Selection is made by computing value in fragment program in previous pass(es). Some papers call it “computation mask”. And this mask is computed in GPU. That is why I call it “data dependent”.

nVidia claims they support early-z culling, early stencil rejection, etc. etc.

That is true, but seems to be true only for not data depended case (eg. stencil shadowing, where z writes are done only by rendering primitives sent from app).

On the other hand, it seems that ATI (Radeon 9800) supports data dependent case.

There were discussions on this topic in the past at shadertech.com , gpgpu.org or OpenGL.org .

Also some GPGPU papers refer to this feature:
Purcell ,
Chan&Durand and others.

But nobody is able to give a clear answer. Is it possible to configure OpenGL machine to do data dependent early fragment rejection somehow on NV38 hardware ?

There are some very expensive workarounds:
<a href=“http://www.shadertech.com/forums/viewtopic.php?t=2044” target=“_blank”>by Warlock using readback to CPU and rendering to depth using GL_POINTS
</a> or by me doing this idea using VBO/PBO

Would be nice if some independent nvidia guru clarify that it is not possible to do data dependent fragment rejection on FX hardware more effectively.

I don’t expect nvidia guys to do so, because they would also say “our FX class GPUs are not suitable for many GPGPU tasks, because of lack of this feature, ATI beats us here”.

Yes, that is in fact true!

There is no way to implement data-dependent early-z on the GeForce FX. If you write data-dependent z-values with the GeForce FX, early-z gets disabled until the depth-buffer is cleared.

Some people told me that the problem persists with the GeForce 6 (i don’t have a GeForce 6 yet to try it out).

  • Klaus
    BTW: ATI also supports data-dependent early-stencil tests - very nice …

I was under the impression that the same is true for ATI cards. Or was it only hierZ that gets disabled?

There is no way to implement data-dependent early-z on the GeForce FX. If you write data-dependent z-values with the GeForce FX, early-z gets disabled until the depth-buffer is cleared.
Note that this is not a problem; this is a basic fact of any early-z check architecture.

With early-z checks, these checks happen before the fragment program. If the fragment program is going to change the outcome of the test (by changing the depth value), then the test clearly must happen after the fragment program. Otherwise, you may cull fragments that shouldn’t be culled based on the results of the fragment program operation.

There is no way to do early-z checks if the fragment program changes the z-depth.

Korval:
I’m sorry, but you mess this topic a little. We are not talking about depth replacing fragment program which wants to utilize early-z culling. This is not possible in priciple and I hope we all agree on it. You are absolutely right at this point.

I’m talking about two subsequent passes.

In first pass: FP#1 is computing state of pixel and writes it as one from predefined values into the Z buffer (if i have for example three states, so I can write Z=0, Z=0.5 or Z=1.0 to distiguish them). Yes, this program does depth replacement and no early-z culling is expected to be performed. This pass is cheap so i’m happy.

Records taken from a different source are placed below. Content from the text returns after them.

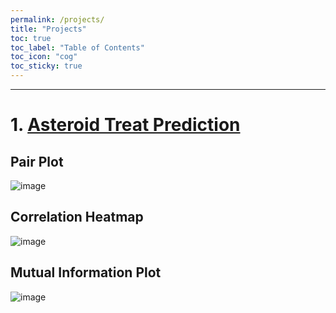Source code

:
 ```yaml
---
permalink: /projects/
title: "Projects"
toc: true
toc_label: "Table of Contents"
toc_icon: "cog"
toc_sticky: true
---
```


---
# 1. [Asteroid Treat Prediction](https://github.com/edwardloo/Kaggle/blob/main/asteroid-threat-prediction.ipynb)

## Pair Plot
![image](https://user-images.githubusercontent.com/79191009/160391121-03e6193b-df71-4c76-b510-15a182b07256.png)


## Correlation Heatmap
![image](https://user-images.githubusercontent.com/79191009/161097955-87cb3278-9e2d-433f-9935-f5404c44450e.png)


## Mutual Information Plot
![image](https://user-images.githubusercontent.com/79191009/161097974-19b28d52-2fa4-4e46-8104-bc2e9c33b8a0.png)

In second pass: FP#2 is computing some expensive computation (eg. tracing ray). This program does not depth replacement, alpha test, texkill or so. This program just intensively computes and writes result into output color register. I want to cull all fragments that are not marked by previous pass to save computational power. Computation is expensive so I want to cull as many fragments as possible before reaching fragment processor.

This is possible on ATI and not possible on nVidia according to my information. See links I have posted for more details in previous threads.

If the fragment program is going to change the outcome of the test (by changing the depth value), then the test clearly must happen after the fragment program.

That’s obvious - however, nobody was talking about changing the depth value in a fragment program.

Applications with a lot of semi-transparent compositing operations can greatly benefit from terminating further processing of individual pixels by writing z-values in an intermediate pass. The z-value is not changed in this intermediate pass.

  • Klaus

Originally posted by Klaus:
That’s obvious - however, nobody was talking about changing the depth value in a fragment program.

It was strongly implied by the original post:

Originally posted by woid:
That is true, but seems to be true only for not data depended case (eg. stencil shadowing, where z writes are done only by rendering primitives sent from app).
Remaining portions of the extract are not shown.